**TASK GOAL**
Would you transcribe the records below from the line with "Lors de l'enquête, les" to the line with "- [你不知道的JavaScript中卷", ends included, exactly and with nothing more, leaving the pictures out?

Document images with source code:
= = =
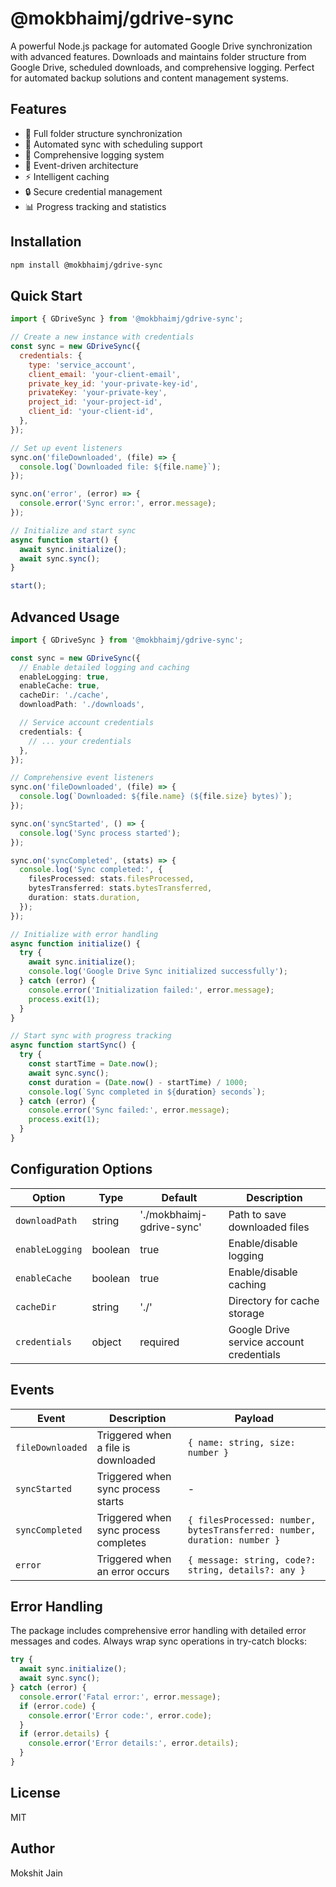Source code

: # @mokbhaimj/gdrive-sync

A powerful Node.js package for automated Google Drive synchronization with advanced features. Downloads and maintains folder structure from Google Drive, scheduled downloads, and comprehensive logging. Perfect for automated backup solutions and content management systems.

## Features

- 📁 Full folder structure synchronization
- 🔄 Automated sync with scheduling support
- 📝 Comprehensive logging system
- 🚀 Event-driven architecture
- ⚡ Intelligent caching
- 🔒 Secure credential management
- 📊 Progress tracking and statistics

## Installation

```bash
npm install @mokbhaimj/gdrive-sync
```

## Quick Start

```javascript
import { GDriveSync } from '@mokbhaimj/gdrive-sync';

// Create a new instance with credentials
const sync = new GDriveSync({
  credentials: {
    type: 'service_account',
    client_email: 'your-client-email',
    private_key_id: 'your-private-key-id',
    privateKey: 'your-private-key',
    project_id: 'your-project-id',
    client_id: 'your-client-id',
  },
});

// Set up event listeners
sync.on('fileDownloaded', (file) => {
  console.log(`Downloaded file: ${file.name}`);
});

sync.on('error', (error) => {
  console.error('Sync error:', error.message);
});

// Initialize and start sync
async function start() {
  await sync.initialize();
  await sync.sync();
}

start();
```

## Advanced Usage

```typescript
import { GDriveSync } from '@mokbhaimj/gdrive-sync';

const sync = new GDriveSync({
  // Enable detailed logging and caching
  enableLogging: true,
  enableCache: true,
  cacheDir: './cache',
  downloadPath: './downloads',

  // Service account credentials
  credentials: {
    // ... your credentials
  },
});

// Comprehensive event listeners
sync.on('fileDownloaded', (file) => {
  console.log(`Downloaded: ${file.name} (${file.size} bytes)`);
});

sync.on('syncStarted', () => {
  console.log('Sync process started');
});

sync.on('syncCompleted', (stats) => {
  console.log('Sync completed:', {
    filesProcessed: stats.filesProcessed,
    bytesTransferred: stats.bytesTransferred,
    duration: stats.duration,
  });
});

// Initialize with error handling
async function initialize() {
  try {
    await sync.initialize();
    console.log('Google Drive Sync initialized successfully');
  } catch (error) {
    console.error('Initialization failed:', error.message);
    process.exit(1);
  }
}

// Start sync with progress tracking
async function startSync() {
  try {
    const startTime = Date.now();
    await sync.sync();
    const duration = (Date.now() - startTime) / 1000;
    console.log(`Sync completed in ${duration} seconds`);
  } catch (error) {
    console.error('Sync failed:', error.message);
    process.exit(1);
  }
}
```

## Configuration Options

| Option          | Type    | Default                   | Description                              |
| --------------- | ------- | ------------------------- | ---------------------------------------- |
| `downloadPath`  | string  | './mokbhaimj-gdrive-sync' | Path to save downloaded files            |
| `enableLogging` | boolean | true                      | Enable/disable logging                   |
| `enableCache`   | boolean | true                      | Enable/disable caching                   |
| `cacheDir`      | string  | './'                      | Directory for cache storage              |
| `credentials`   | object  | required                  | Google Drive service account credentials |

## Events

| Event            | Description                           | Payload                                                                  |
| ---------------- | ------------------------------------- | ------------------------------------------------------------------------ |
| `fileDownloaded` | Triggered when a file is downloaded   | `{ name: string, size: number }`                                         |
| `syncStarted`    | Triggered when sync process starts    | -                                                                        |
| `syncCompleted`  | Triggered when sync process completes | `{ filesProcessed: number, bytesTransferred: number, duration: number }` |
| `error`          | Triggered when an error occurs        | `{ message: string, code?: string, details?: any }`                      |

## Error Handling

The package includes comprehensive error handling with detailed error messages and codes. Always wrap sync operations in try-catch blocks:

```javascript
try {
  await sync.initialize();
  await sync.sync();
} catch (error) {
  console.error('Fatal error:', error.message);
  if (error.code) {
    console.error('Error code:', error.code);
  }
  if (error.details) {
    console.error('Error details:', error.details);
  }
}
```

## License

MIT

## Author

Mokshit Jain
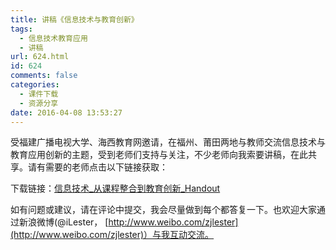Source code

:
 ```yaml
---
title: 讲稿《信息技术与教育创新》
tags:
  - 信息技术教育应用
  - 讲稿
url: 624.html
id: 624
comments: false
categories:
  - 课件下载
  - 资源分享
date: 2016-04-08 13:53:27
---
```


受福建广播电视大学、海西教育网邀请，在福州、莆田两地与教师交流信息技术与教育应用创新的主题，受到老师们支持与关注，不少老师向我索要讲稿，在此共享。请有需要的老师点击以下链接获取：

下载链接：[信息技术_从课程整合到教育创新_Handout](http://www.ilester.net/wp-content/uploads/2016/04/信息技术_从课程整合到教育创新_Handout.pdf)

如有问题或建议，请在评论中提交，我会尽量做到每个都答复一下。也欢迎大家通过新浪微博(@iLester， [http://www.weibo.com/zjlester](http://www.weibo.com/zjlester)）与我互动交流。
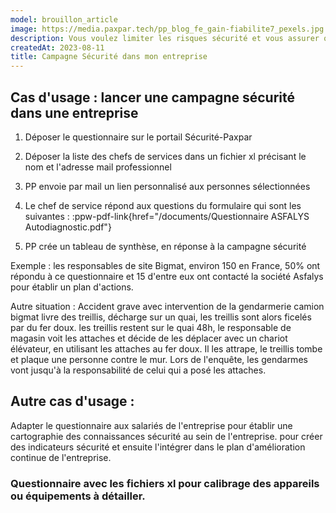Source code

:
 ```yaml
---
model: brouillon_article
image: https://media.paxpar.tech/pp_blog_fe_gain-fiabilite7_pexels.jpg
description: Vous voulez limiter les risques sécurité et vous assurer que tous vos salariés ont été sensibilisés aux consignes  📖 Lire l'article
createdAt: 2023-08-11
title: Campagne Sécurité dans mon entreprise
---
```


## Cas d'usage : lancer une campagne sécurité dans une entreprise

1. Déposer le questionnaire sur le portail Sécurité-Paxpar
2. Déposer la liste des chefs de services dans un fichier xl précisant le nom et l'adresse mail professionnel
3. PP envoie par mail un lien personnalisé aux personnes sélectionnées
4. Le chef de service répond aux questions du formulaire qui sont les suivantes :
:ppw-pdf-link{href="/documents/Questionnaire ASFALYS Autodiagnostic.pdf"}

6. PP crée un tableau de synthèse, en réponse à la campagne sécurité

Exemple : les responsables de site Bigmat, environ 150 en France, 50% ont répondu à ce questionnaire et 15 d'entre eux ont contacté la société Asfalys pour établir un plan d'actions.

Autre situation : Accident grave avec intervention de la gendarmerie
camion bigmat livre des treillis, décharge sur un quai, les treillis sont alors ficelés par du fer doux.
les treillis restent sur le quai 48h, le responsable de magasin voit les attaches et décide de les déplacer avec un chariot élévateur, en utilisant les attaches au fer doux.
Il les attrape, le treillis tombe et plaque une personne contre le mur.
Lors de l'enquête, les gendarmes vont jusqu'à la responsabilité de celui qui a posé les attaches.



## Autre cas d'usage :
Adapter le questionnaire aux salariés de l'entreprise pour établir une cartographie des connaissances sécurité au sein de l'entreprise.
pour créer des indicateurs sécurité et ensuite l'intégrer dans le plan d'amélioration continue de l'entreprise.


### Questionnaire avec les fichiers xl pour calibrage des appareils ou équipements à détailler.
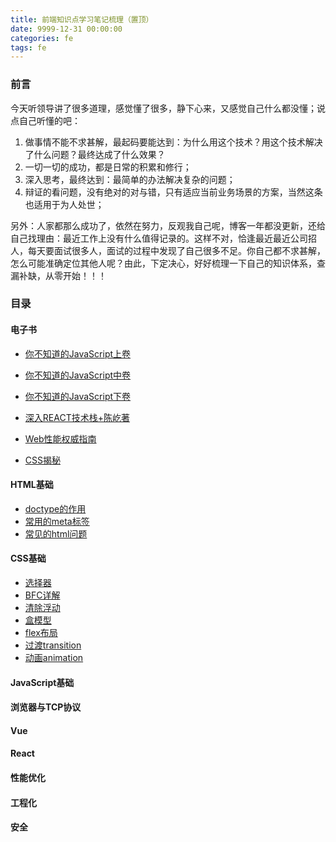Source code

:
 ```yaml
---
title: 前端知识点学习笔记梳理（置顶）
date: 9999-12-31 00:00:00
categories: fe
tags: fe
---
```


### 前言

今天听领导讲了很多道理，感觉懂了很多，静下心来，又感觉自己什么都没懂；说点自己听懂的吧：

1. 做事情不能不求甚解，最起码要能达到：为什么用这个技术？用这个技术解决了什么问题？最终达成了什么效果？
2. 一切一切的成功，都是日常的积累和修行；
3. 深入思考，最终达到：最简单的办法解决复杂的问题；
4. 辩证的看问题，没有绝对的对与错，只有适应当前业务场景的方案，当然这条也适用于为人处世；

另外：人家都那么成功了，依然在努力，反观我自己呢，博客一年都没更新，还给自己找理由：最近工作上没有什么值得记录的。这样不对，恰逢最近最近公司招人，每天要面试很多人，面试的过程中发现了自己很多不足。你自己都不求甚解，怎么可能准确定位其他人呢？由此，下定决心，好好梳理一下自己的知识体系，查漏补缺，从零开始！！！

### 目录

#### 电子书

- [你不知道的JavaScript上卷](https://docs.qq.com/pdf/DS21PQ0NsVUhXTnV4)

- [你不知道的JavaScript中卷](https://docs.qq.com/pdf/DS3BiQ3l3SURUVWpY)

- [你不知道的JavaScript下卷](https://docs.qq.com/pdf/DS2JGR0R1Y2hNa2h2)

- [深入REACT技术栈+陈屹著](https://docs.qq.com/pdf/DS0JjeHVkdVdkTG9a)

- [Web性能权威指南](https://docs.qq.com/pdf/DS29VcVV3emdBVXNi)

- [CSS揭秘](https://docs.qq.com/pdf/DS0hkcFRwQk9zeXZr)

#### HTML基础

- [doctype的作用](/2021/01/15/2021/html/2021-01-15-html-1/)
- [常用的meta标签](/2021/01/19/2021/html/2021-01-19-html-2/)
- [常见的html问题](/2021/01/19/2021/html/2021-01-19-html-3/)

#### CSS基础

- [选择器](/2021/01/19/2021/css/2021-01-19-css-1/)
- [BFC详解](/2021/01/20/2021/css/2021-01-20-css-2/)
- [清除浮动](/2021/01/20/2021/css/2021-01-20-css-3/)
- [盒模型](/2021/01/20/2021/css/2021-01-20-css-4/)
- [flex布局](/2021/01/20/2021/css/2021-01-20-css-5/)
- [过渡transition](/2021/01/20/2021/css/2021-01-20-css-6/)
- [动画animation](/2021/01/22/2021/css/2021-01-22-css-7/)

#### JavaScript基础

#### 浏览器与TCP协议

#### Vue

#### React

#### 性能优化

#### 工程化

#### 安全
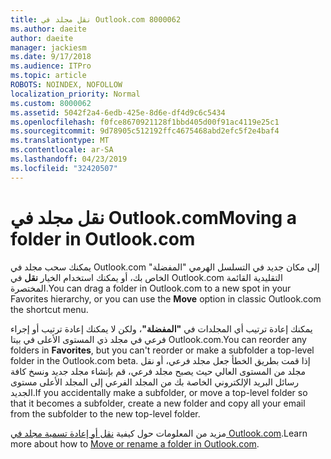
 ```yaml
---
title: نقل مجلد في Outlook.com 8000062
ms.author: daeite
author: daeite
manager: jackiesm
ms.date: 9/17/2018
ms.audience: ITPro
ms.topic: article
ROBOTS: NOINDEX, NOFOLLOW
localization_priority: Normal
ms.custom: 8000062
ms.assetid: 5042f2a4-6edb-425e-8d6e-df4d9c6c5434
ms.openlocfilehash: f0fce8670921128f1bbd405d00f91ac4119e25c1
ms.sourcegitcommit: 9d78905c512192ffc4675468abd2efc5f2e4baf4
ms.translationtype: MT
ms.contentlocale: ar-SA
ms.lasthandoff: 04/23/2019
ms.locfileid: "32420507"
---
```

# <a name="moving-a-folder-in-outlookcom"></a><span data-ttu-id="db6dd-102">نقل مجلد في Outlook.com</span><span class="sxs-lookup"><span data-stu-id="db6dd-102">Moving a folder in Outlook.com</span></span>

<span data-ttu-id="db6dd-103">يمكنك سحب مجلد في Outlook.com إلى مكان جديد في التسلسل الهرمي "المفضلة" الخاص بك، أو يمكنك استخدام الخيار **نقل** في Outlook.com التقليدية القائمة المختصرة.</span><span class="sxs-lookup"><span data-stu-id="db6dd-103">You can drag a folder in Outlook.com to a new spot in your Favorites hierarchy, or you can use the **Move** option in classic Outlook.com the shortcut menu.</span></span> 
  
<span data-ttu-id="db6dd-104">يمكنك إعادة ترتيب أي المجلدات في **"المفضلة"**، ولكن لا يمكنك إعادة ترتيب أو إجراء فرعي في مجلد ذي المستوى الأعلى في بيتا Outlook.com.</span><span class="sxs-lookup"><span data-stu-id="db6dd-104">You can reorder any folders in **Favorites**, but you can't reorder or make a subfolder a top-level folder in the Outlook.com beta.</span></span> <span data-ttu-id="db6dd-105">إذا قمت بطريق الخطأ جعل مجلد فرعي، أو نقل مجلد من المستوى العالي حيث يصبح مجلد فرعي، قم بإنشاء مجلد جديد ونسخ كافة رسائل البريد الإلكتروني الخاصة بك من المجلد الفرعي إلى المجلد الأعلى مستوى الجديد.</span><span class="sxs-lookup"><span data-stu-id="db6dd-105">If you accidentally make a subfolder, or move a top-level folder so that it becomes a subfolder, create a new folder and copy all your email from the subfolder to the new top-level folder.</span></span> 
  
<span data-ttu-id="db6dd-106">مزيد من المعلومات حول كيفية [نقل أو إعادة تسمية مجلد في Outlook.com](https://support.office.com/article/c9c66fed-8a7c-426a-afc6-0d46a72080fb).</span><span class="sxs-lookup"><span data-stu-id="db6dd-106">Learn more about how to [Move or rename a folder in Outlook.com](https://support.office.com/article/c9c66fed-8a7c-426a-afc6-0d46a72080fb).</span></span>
= = =
**RESPONSE TO THIS EXERCISE**
Lors de l'enquête, les gendarmes vont jusqu'à la responsabilité de celui qui a posé les attaches.



## Autre cas d'usage :
Adapter le questionnaire aux salariés de l'entreprise pour établir une cartographie des connaissances sécurité au sein de l'entreprise.
pour créer des indicateurs sécurité et ensuite l'intégrer dans le plan d'amélioration continue de l'entreprise.


### Questionnaire avec les fichiers xl pour calibrage des appareils ou équipements à détailler.
Source code

:
 ```yaml
---
title: 前端知识点学习笔记梳理（置顶）
date: 9999-12-31 00:00:00
categories: fe
tags: fe
---
```


### 前言

今天听领导讲了很多道理，感觉懂了很多，静下心来，又感觉自己什么都没懂；说点自己听懂的吧：

1. 做事情不能不求甚解，最起码要能达到：为什么用这个技术？用这个技术解决了什么问题？最终达成了什么效果？
2. 一切一切的成功，都是日常的积累和修行；
3. 深入思考，最终达到：最简单的办法解决复杂的问题；
4. 辩证的看问题，没有绝对的对与错，只有适应当前业务场景的方案，当然这条也适用于为人处世；

另外：人家都那么成功了，依然在努力，反观我自己呢，博客一年都没更新，还给自己找理由：最近工作上没有什么值得记录的。这样不对，恰逢最近最近公司招人，每天要面试很多人，面试的过程中发现了自己很多不足。你自己都不求甚解，怎么可能准确定位其他人呢？由此，下定决心，好好梳理一下自己的知识体系，查漏补缺，从零开始！！！

### 目录

#### 电子书

- [你不知道的JavaScript上卷](https://docs.qq.com/pdf/DS21PQ0NsVUhXTnV4)

- [你不知道的JavaScript中卷](https://docs.qq.com/pdf/DS3BiQ3l3SURUVWpY)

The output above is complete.